Just who are the ‘Spirit-filled’ people? This is a commonly term used to refer to people who have had a Holy Spirit experience or have spoken in tongues at some stage.
Let’s examine the New Testament. The apostolic writer, Luke, is the one writer who consistently uses the phrase “filled with the Spirit”. Following its use in the Old Testament, Luke wants to show how Jesus and the new covenant believers are all typically like the prophets and dynamic men and women of God in the former times and now behave as possessed of the Holy Spirit. Not just the famous ones but all.
Luke in both his Gospel and Acts also writes about people “filled with wrath”, “filled with anger”, “filled with fear”, “filled with jealousy”, “filled with wisdom”, “filled with madness”, “filled with indignation”, “filled with envy”, “filled with joy”, “filled with confusion”, etc. It’s obvious Luke is using this language to describe people who are exhibiting such behaviours to an intense degree. So for Luke, someone behaving in a clearly powerful and Spirit-led manner can often, but not always, be described as “filled with the Spirit”. I don’t know any believers who live constantly, permanently, according to this description. Do you?
So, in Luke’s usage, it seems “filled with the Spirit” is a description of a person’s dynamic spiritually anointed state, not a badge, not a spiritual stage, not a constant state necessarily. We find in Acts the same persons are described as “filled with the Spirit” on several occasions (Acts 2:4; 4:8; 4:31; 6:5; 7:55, etc). Seems to be an endue-ment and not a constant endowment.
Referring to yourself as ‘spirit-filled’ can sound to many like arrogance, upping yourself. Big-noting. Super-spiritual. It also suggests a ‘them-and us’, a dividing up of brothers and sisters into two groups from a human point of view.
So we need to be humble and refrain from calling ourselves “Spirit-filled”. We need to have God’s approval and not the approval of others (John 5:44). Clearly there are times when we are not “filled with the Spirit” to use Luke’s terminology. For example when you are asleep!
So how do the apostles approach this?
Paul describes spiritual people with terms like “you who have received the Spirit”, “the saints”, “the mature”, “Spirit led”, “walking in the Spirit” and “living in the Spirit”. Yes, I hear you, there’s Ephesians 5:18 do not be filled with wine, but filled with the Spirit speaking to one another in psalms, hymns, and spiritual songs; singing, and making melody in your heart to the Lord; giving thanks always concerning all things in the name of our Lord Jesus Christ, to God, even the Father; subjecting yourselves to one another in the fear of Christ.
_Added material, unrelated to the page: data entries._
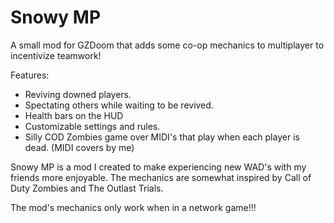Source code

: # Snowy MP

A small mod for GZDoom that adds some co-op mechanics to multiplayer to incentivize teamwork!

Features:
- Reviving downed players.
- Spectating others while waiting to be revived.
- Health bars on the HUD
- Customizable settings and rules.
- Silly COD Zombies game over MIDI's that play when each player is dead. (MIDI covers by me)

Snowy MP is a mod I created to make experiencing new WAD's with my friends more enjoyable. The mechanics are somewhat inspired by Call of Duty Zombies and The Outlast Trials.

The mod's mechanics only work when in a network game!!!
That’s a bit different to Luke’s usage of the term, right?
Of course, we should continually seek to be “in the Spirit” in the way the apostolic writers describe. Paul exhorts young Timothy not to neglect the gift that is in you, which was given to you by prophecy, with the laying on of the hands of the elders (1 Tim 4:14) and in his later letter (2 Tim 1:6-7) he reminds Timothy to stir up the gift of God which is in you through the laying on of my hands. For God didn’t give us a spirit of fear, but of power, love, and self-control. Surely he is here referring back to the anointing Timothy had received when he received the Holy Spirit much earlier. Timothy needed to reignite the fire that was already within him.
Peter describes switched-on believers as royal priests, people of God’s possession, partakers of the divine nature.
John describes active, spiritual people as: walking in the light, anointed, Spirit taught, born of God, having received the Spirit, children of God, overcomers, in the Spirit.
“Spirit filled churches” an often used phrase in charismatic/Pentecostal circles, just doesn’t make sense—there are no such groups described as such by the New Testament writers. Seems like a bit of marketing, don’t you think?